La ragazza venne fatta salire sulla Giulia, gli amici legati in auto, dove riuscirono a liberarsi e a chiamare aiuto solo un’ora dopo, quando ormai era tardi per rintracciare i rapitori. In quei pochi attimi, Latella avrebbe lasciato l’impronta sul parabrezza, mentre si avvicinava all’abitacolo per capire chi fosse la ragazza che avevano avuto l’ordine di prendere.
NESSUN ALTRO nesso, se non quell’istante, sembrerebbe esistere tra lui e Cristina Mazzotti, tra quel rapimento e l’impronta del suo pollice rimasta per oltre trent’anni in una banca dati dattiloscopica, nella speranza che la progressiva evoluzione degli strumenti scientifici di indagine, e di gestione delle tracce, arrivasse a ricavarne delle informazioni capaci di fare ripartire uno dei capitoli più dolorosi delle cronache italiane, riguardo al quale rimangono ancora tanti aspetti che non sono mai stati ricostruiti.
FU PAGATO OLTRE UN MILIARDO
HELIOS MAZZOTTI sentì la voce dei rapitori di sua figlia il giorno dopo il sequestro, quando gli chiesero un riscatto record: cinque miliardi di lire. Fu in quei giorni che l’uomo ebbe il primo attacco di cuore, la prima di quelle crisi che un anno dopo non gli lasciarono scampo. La famiglia fece appelli attraverso i giornali, spiegando che mai avrebbe potuto avere disponibilità di quella cifra. Così la richiesta scese a un miliardo. Pochi giorni dopo il padre incontrò i rapitori in segreto in un appartamento di Appiano Gentile, consegnò loro un miliardo e cinquanta milioni, in cambio di rassicurazioni di un immediato rilascio che non avvenne mai.
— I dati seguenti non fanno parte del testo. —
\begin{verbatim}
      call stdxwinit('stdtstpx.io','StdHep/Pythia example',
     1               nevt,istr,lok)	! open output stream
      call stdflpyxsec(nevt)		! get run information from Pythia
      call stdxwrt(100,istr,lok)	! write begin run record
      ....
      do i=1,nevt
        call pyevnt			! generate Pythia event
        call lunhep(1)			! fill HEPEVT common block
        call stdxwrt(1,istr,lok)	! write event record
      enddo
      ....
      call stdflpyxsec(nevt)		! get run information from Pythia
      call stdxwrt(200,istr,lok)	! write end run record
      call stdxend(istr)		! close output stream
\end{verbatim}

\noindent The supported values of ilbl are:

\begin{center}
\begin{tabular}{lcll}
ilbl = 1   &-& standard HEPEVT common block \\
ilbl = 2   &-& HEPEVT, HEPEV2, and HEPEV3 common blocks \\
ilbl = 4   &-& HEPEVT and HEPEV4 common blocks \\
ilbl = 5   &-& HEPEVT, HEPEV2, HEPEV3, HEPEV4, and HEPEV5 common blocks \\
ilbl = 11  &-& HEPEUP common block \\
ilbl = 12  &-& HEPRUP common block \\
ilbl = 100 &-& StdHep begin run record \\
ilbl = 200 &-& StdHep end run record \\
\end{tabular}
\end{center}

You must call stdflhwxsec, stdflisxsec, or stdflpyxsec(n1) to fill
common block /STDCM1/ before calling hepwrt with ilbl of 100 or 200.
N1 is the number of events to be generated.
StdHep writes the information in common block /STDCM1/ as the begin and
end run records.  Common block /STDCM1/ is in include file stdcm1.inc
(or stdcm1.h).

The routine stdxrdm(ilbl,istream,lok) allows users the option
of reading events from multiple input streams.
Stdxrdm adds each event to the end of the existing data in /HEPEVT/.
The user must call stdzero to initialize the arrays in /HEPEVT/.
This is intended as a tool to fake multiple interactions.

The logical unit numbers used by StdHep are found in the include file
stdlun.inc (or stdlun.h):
La svolta drammatica il primo settembre, quando Gianni De Simone, all’epoca direttore del giornale L’Ordine di Como, chiamò la famiglia per avvisarla che il corpo di Cristina era stato trovato in una discarica nei pressi di Sesto Calende. Nascosta da quaranta giorni sotto i rifiuti, quasi irriconoscibile. Nel frattempo in Svizzera era stato arrestato uno dei componenti della banda, Libero Ballinari, fermato mentre cercava di riciclare una parte del riscatto del sequestro. 90 milioni che avevano generato i sospetti del direttore della filiale. A quel punto la polizia arrivò abbastanza velocemente a buona parte della banda, gente priva di uno spiccato spessore professionale, ma con agganci con gli uomini dell’anonima sequestri.
VENNERO FUORI, tra gli altri, i nomi di Giuliano Angelini e di Loredana Petroncini, Rosa Cristiano, Luigi Gemmi, Alberto Menzaghi, e Antonino Giacobbe, tutta gente che all’epoca aveva tra i 20 e 30 anni. Il processo in primo grado di svolse a Novara: otto ergastoli e un’assoluzione, quella di Francesco Gaetani, parente di Antonino Giacobbe. Le pene meno pesanti, tra i 23 e 30 anni di carcere, furono per l’autista e i telefonisti della banda: Menzaghi, Giuseppe Milan, Sebastiano Spadaro. La sentenza di secondo grado attenuò leggermente le pene, che vennero però ripristinate dal definitivo, nel 1980, quando anche Libero Ballinari, colui che aveva seppellito Cristina in discarica, andò incontro all’ergastolo.